Togo - Me Apévon Dodji: "nous sommes intraitables"

4 questions à l'opposant togolais, Me Apévon Dodji, président du Comité d'Action pour le Renouveau (CAR), membre de la Coalition ARC-EN-CIEL

Me Djovi Apelvo 606aeMe Apévon Dodji

Aujourd'hui, la coalition ARC-EN-CIEL et le Collectif Sauvons le Togo sont ensemble. Qu'est ce qui explique ce rapprochement soudain ?

Me Apévon Dodji : Qu'est ce qui explique ce rapprochement ? Vous voulez savoir comme s'il y avait eu un éloignement. Non, surtout sur les questions essentielles, il n'y avait pas d'éloignement. Nous avons les mêmes préoccupations concernant les réformes, les mêmes préoccupations concernant la gouvernance, la mauvaise gouvernance de notre pays. Le CST et ARC-EN-CIEL ont les mêmes positions. Nous avons été à un dialogue et ce dialogue s'est terminé dans le fiasco.
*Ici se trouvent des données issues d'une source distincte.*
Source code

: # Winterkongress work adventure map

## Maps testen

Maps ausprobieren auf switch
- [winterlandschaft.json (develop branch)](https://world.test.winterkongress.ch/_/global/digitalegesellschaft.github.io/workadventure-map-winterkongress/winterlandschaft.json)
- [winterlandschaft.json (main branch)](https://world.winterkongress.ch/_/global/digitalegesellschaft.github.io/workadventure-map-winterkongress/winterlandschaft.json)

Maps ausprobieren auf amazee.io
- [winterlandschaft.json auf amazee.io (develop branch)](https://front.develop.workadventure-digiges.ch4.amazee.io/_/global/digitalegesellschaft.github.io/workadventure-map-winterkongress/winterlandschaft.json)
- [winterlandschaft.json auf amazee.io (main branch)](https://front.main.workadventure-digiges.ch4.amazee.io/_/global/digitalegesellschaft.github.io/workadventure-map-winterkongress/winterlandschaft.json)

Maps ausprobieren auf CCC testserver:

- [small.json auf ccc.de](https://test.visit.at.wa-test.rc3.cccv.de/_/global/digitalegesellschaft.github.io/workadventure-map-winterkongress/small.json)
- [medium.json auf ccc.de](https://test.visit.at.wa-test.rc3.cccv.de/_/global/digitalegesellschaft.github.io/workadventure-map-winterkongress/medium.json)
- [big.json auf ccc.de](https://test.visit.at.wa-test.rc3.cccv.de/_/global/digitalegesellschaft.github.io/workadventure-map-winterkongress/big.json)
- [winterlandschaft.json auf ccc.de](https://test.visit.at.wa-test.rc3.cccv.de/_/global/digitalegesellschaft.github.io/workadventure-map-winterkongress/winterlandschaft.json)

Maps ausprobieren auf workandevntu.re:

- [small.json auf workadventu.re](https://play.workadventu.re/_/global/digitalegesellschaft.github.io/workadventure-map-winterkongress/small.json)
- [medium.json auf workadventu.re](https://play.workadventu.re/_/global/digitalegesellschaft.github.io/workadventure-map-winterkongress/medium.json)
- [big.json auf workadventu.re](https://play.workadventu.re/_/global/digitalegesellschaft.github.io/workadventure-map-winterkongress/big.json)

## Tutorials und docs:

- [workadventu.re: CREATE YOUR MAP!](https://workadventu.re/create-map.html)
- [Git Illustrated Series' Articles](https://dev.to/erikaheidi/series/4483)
Les positions que nous avons défendues au cours du dialogue, sont des positions communes. Mais, on n'a pas eu gain de cause. Les mêmes choses que nous avons demandées au dialogue, on les a renvoyées à l'Assemblée nationale.
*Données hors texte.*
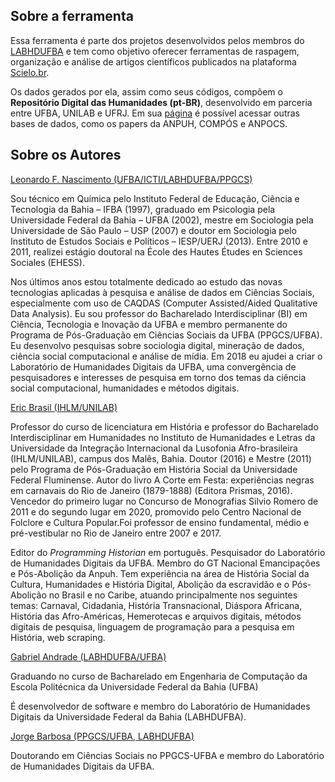 ## Sobre a ferramenta

Essa ferramenta é parte dos projetos desenvolvidos pelos membros do [LABHDUFBA](http://labhd.ufba.br/) e tem como objetivo oferecer ferramentas de raspagem, organização e análise de artigos científicos publicados na plataforma [Scielo.br](https://www.scielo.br/).

Os dados gerados por ela, assim como seus códigos, compõem o **Repositório Digital das Humanidades (pt-BR)**, desenvolvido em parceria entre UFBA, UNILAB e UFRJ. Em sua [página](https://labhdufba.github.io/redhbr/) é possível acessar outras bases de dados, como os papers da ANPUH, COMPÓS e ANPOCS.

## Sobre os Autores

[Leonardo F. Nascimento (UFBA/ICTI/LABHDUFBA/PPGCS)](https://leofn.com/)

Sou técnico em Química pelo Instituto Federal de Educação, Ciência e Tecnologia da Bahia – IFBA (1997), graduado em Psicologia pela Universidade Federal da Bahia – UFBA (2002), mestre em Sociologia pela Universidade de São Paulo – USP (2007) e doutor em Sociologia pelo Instituto de Estudos Sociais e Políticos – IESP/UERJ (2013). Entre 2010 e 2011, realizei estágio doutoral na École des Hautes Études en Sciences Sociales (EHESS).

Nos últimos anos estou totalmente dedicado ao estudo das novas tecnologias aplicadas à pesquisa e análise de dados em Ciências Sociais, especialmente com uso de CAQDAS (Computer Assisted/Aided Qualitative Data Analysis). Eu sou professor do Bacharelado Interdisciplinar (BI) em Ciência, Tecnologia e Inovação da UFBA e membro permanente do Programa de Pós-Graduação em Ciências Sociais da UFBA (PPGCS/UFBA). Eu desenvolvo pesquisas sobre sociologia digital, mineração de dados, ciência social computacional e análise de mídia. Em 2018 eu ajudei a criar o Laboratório de Humanidades Digitais da UFBA, uma convergência de pesquisadores e interesses de pesquisa em torno dos temas da ciência social computacional, humanidades e métodos digitais.

[Eric Brasil (IHLM/UNILAB)](https://ericbrasiln.github.io/)

Professor do curso de licenciatura em História e professor do Bacharelado Interdisciplinar em Humanidades no Instituto de Humanidades e Letras da Universidade da Integração Internacional da Lusofonia Afro-brasileira (IHLM/UNILAB), campus dos Malês, Bahia. Doutor (2016) e Mestre (2011) pelo Programa de Pós-Graduação em História Social da Universidade Federal Fluminense. Autor do livro A Corte em Festa: experiências negras em carnavais do Rio de Janeiro (1879-1888) (Editora Prismas, 2016). Vencedor do primeiro lugar no Concurso de Monografias Silvio Romero de 2011 e do segundo lugar em 2020, promovido pelo Centro Nacional de Folclore e Cultura Popular.Foi professor de ensino fundamental, médio e pré-vestibular no Rio de Janeiro entre 2007 e 2017.

Editor do *Programming Historian* em português. Pesquisador do Laboratório de Humanidades Digitais da UFBA. Membro do GT Nacional Emancipações e Pós-Abolição da Anpuh. Tem experiência na área de História Social da Cultura, Humanidades e História Digital, Abolição da escravidão e o Pós-Abolição no Brasil e no Caribe, atuando principalmente nos seguintes temas: Carnaval, Cidadania, História Transnacional, Diáspora Africana, História das Afro-Américas, Hemerotecas e arquivos digitais, métodos digitais de pesquisa, linguagem de programação para a pesquisa em História, web scraping.

[Gabriel Andrade (LABHDUFBA/UFBA)](https://gabrielsandrade.github.io/)

Graduando no curso de Bacharelado em Engenharia de Computação da Escola Politécnica da Universidade Federal da Bahia (UFBA)

É desenvolvedor de software e membro do Laboratório de Humanidades Digitais da Universidade Federal da Bahia (LABHDUFBA).

[Jorge Barbosa (PPGCS/UFBA, LABHDUFBA)](https://github.com/jhsbarbosa)

Doutorando em Ciências Sociais no PPGCS-UFBA e membro do Laboratório de Humanidades Digitais da UFBA.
C'est ensemble avec nos amis de ANC-ADDI (Ndlr: groupe parlementaire du parti du chef de file de l'opposition Jean-Pierre Fabre membre du CST) que à l'Assemblée, nous avons défini nos stratégies et c'est ensemble que nous devons rester pour faire en sorte que nos revendications aboutissent. Parce que, sans les réformes dans ce pays, nous ne savons pas où nous allons. Pour nous les réformes sont indispensables. Et, nous devons nous battre pour que, réellement nous puissions les obtenir.
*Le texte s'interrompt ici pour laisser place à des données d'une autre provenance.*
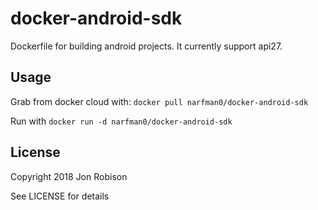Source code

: # docker-android-sdk

Dockerfile for building android projects. It currently
support api27.

## Usage

Grab from docker cloud with: `docker pull narfman0/docker-android-sdk`

Run with `docker run -d narfman0/docker-android-sdk`

## License

Copyright 2018 Jon Robison

See LICENSE for details
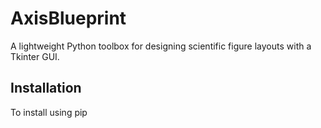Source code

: # AxisBlueprint

A lightweight Python toolbox for designing scientific figure layouts with a Tkinter GUI.

## Installation

To install using pip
Quel bilan faites-vous des 3 jours de manifestation (26, 27 et 28 juin) organisés par l'opposition ?

C'est un bilan plus que positif. Vous savez, lorsque vous projetez des actions pour trois jours, vous vous demandez, si les gens vont maintenir le cap durant ces jours. Mais, j'ai vu la mobilisation le premier jour. J'ai vu ce qui s'est passé le second jour et j'ai vu celle qui se fait ici à la Plage. Je ne peux qu'être hautement satisfait de la mobilisation des Togolais qui veulent réellement le changement dans ce pays.

S'agissant des réformes, que préconisez-vous ?

Les réformes que nous réclamons, c'est la même chose que le CST revendique aujourd'hui. Nous disons qu'il y a des réformes qui sont indispensables dans ce pays.

1-le problème de la limitation du mandat présidentiel. Celui-ci n'est pas quelque chose

que nous inventons. On ne peut pas permettre à une seule personne de pouvoir gouverner à vie en utilisant les ressources du pays pour pouvoir se pérenniser. Non ! Ceux qui sont au pouvoir, ont toujours l'habitude d'utiliser les fonds publiques pour se maintenir au pouvoir. C'est pour ça que le mandat doit être limité. Sur ce problème, nous sommes intraitables.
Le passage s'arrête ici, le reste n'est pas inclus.